Earlier in the week the Eliasch Review, commissioned by Mr Brown, advised paying developing countries to protect the rainforests and any global agreement on climate change to replace the Kyoto protocol will include forestry.

Europe is putting its own house in order by introducing measures to stop illegal timber being imported into Europe. The proposed regulation will oblige traders to identify the country of origin of their timber, and ensure that any they sell has been harvested according to the relevant laws of that country.

An EU spokesman said: "The proposal will increase the protection and preservation of forests, especially in developing countries that export forest products to the EU."

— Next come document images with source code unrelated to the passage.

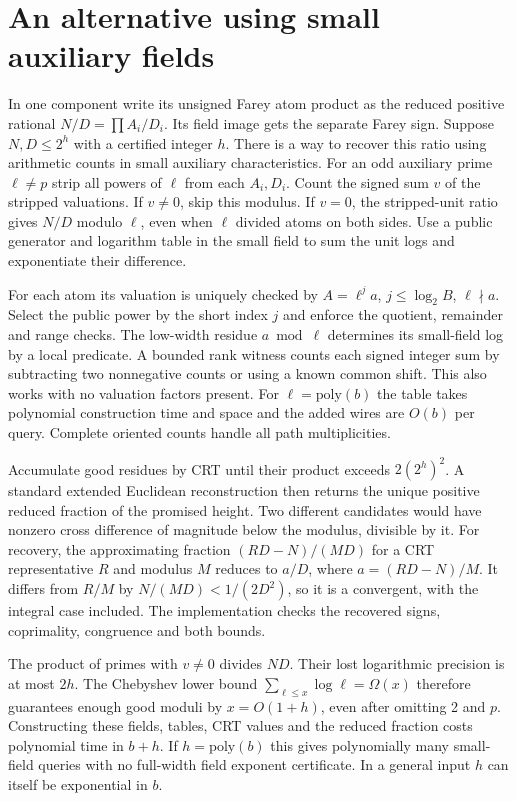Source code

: \documentclass[11pt]{article}
\begin{document}
\section{An alternative using small auxiliary fields}
In one component write its unsigned Farey atom product as the
reduced positive rational $N/D=\prod A_i/D_i$. Its field image
gets the separate Farey sign. Suppose $N,D\le 2^h$ with a certified
integer $h$. There is a way to recover this ratio using arithmetic
counts in small auxiliary characteristics. For an odd auxiliary
prime $\ell\ne p$ strip all powers of $\ell$ from each $A_i,D_i$.
Count the signed sum $v$ of the stripped valuations. If $v\ne0$,
skip this modulus. If $v=0$, the stripped-unit ratio gives $N/D$
modulo $\ell$, even when $\ell$ divided atoms on both sides.
Use a public generator and logarithm table in the small field to
sum the unit logs and exponentiate their difference.

For each atom its valuation is uniquely checked by
$A=\ell^j a$, $j\le\log_2 B$, $\ell\nmid a$. Select the public
power by the short index $j$ and enforce the quotient, remainder
and range checks. The low-width residue $a\bmod\ell$ determines
its small-field log by a local predicate. A bounded rank witness
counts each signed integer sum by subtracting two nonnegative
counts or using a known common shift. This also works with no
valuation factors present. For $\ell=\mathrm{poly}(b)$ the table
takes polynomial construction time and space and the added wires
are $O(b)$ per query. Complete oriented counts handle all path
multiplicities.

Accumulate good residues by CRT until their product exceeds
$2(2^h)^2$. A standard extended Euclidean reconstruction then
returns the unique positive reduced fraction of the promised
height. Two different candidates would have nonzero cross
difference of magnitude below the modulus, divisible by it.
For recovery, the approximating fraction
$(RD-N)/(MD)$ for a CRT representative $R$ and modulus $M$
reduces to $a/D$, where $a=(RD-N)/M$. It differs from $R/M$
by $N/(MD)<1/(2D^2)$, so it is a convergent, with the integral
case included. The implementation checks the recovered signs,
coprimality, congruence and both bounds.

The product of primes with $v\ne0$ divides $ND$. Their lost
logarithmic precision is at most $2h$. The Chebyshev lower bound
$\sum_{\ell\le x}\log\ell=\Omega(x)$ therefore guarantees enough
good moduli by $x=O(1+h)$, even after omitting 2 and $p$.
Constructing these fields, tables, CRT values and the reduced
fraction costs polynomial time in $b+h$. If $h=\mathrm{poly}(b)$
this gives polynomially many small-field queries with no full-width
field exponent certificate. In a general input $h$ can itself be
exponential in $b$.
\end{document}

Mr Gardiner is calling on Europe to introduce a law whereby importers will be subject to random checks and if they cannot prove timber is sourced sustainably they will be punished by a £100,000 fine or five years in jail.
The bulk of illegal timber ends up in furniture or flooring in Europe or the US. It is estimated that the British market alone is fuelling the destruction of 1.4 million acres of forest a year.

Mr Gardiner said laws are desperately needed to control the trade but the new legislation is unlikely to be on the statute books before May next year when there is a European election and the whole process will have to start again.

He said: "The European Commission has failed to seize the initiative and come up with a decent set of regulations to put in place. The EC knows what the problem is - deforestation accounts for 20 per cent of carbon emissions every year. Unless we grapple this fundamental problem we will never grapple the problem of climate change."

Environmental groups were also concerned about the legislation. Mariana Paoli, forestry campaigner at Greenpeace, said: "There are fears it might be too weak to stop forest crime. We do believe there is a lot of room of improvement and will continue to fight for stronger laws."